*Your instructions*.
Report all lines below with the word "aplikasi".

══════════════════════════════

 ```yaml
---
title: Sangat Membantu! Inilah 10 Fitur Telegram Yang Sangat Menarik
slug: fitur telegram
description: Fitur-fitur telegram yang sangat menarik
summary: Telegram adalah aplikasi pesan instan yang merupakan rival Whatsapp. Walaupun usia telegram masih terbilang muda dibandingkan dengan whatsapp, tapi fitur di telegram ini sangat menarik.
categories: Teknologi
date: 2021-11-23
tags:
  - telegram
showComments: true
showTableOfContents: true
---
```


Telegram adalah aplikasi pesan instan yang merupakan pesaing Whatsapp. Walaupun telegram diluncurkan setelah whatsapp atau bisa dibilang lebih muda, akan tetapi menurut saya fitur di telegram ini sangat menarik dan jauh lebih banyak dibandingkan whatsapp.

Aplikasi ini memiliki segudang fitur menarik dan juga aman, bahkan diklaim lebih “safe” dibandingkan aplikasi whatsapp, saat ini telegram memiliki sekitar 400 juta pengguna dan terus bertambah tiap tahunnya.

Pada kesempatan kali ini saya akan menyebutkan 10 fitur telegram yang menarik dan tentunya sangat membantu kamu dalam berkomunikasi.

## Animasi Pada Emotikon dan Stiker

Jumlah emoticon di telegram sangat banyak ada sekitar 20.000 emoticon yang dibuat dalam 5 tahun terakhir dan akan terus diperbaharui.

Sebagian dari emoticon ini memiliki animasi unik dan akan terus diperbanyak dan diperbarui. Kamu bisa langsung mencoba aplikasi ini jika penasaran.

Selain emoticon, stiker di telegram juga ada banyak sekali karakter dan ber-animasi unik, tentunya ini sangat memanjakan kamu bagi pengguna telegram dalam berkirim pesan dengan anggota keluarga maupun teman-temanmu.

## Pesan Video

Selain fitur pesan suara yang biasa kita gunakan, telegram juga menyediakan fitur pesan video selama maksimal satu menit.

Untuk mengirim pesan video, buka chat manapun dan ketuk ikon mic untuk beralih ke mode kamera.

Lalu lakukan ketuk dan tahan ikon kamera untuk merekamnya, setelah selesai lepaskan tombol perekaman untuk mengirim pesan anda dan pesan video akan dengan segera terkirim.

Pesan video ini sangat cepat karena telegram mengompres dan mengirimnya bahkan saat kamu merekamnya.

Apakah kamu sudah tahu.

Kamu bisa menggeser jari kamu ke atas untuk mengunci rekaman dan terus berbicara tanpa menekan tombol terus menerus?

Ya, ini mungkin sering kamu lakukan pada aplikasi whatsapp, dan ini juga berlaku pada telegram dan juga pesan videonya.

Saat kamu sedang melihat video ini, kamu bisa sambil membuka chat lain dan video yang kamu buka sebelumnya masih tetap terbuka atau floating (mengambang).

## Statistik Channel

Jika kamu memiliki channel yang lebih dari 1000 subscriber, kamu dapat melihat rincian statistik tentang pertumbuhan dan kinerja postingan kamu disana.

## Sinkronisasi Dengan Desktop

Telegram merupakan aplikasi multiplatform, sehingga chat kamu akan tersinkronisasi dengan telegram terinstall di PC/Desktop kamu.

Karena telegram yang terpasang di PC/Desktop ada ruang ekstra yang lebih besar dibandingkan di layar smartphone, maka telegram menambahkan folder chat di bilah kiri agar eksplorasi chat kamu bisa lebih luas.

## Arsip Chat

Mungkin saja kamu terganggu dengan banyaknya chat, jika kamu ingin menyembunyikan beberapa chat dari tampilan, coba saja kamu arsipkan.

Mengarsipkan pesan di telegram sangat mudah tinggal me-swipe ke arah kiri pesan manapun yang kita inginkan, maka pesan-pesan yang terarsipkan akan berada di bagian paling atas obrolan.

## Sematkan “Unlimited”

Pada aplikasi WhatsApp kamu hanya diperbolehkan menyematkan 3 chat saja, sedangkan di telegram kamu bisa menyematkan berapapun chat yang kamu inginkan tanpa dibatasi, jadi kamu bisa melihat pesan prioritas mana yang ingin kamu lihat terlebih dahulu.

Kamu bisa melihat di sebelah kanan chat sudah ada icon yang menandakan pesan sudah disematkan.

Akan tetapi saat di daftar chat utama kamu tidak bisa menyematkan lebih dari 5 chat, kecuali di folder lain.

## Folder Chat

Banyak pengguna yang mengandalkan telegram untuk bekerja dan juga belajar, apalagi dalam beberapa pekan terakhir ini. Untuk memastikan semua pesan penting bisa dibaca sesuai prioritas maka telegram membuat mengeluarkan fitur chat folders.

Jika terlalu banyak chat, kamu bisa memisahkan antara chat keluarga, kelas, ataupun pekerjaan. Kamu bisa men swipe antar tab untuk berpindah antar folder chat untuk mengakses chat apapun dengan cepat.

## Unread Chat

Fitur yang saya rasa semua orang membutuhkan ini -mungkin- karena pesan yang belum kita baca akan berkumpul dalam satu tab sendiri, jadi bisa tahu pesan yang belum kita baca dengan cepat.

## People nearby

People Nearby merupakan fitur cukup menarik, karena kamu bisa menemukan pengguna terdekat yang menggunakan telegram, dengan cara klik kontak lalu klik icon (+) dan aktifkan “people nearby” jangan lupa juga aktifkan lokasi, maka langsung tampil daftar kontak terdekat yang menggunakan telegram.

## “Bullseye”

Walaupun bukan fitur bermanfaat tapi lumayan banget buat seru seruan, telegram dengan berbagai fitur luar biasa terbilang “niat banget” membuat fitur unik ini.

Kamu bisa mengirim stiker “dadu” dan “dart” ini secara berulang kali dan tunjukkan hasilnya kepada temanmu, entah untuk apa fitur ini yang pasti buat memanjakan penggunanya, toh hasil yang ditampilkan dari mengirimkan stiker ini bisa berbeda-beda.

══════════════════════════════

*Output below*.
summary: Telegram adalah aplikasi pesan instan yang merupakan rival Whatsapp. Walaupun usia telegram masih terbilang muda dibandingkan dengan whatsapp, tapi fitur di telegram ini sangat menarik.
Telegram adalah aplikasi pesan instan yang merupakan pesaing Whatsapp. Walaupun telegram diluncurkan setelah whatsapp atau bisa dibilang lebih muda, akan tetapi menurut saya fitur di telegram ini sangat menarik dan jauh lebih banyak dibandingkan whatsapp.
Aplikasi ini memiliki segudang fitur menarik dan juga aman, bahkan diklaim lebih “safe” dibandingkan aplikasi whatsapp, saat ini telegram memiliki sekitar 400 juta pengguna dan terus bertambah tiap tahunnya.
Sebagian dari emoticon ini memiliki animasi unik dan akan terus diperbanyak dan diperbarui. Kamu bisa langsung mencoba aplikasi ini jika penasaran.
Ya, ini mungkin sering kamu lakukan pada aplikasi whatsapp, dan ini juga berlaku pada telegram dan juga pesan videonya.
Telegram merupakan aplikasi multiplatform, sehingga chat kamu akan tersinkronisasi dengan telegram terinstall di PC/Desktop kamu.
Pada aplikasi WhatsApp kamu hanya diperbolehkan menyematkan 3 chat saja, sedangkan di telegram kamu bisa menyematkan berapapun chat yang kamu inginkan tanpa dibatasi, jadi kamu bisa melihat pesan prioritas mana yang ingin kamu lihat terlebih dahulu.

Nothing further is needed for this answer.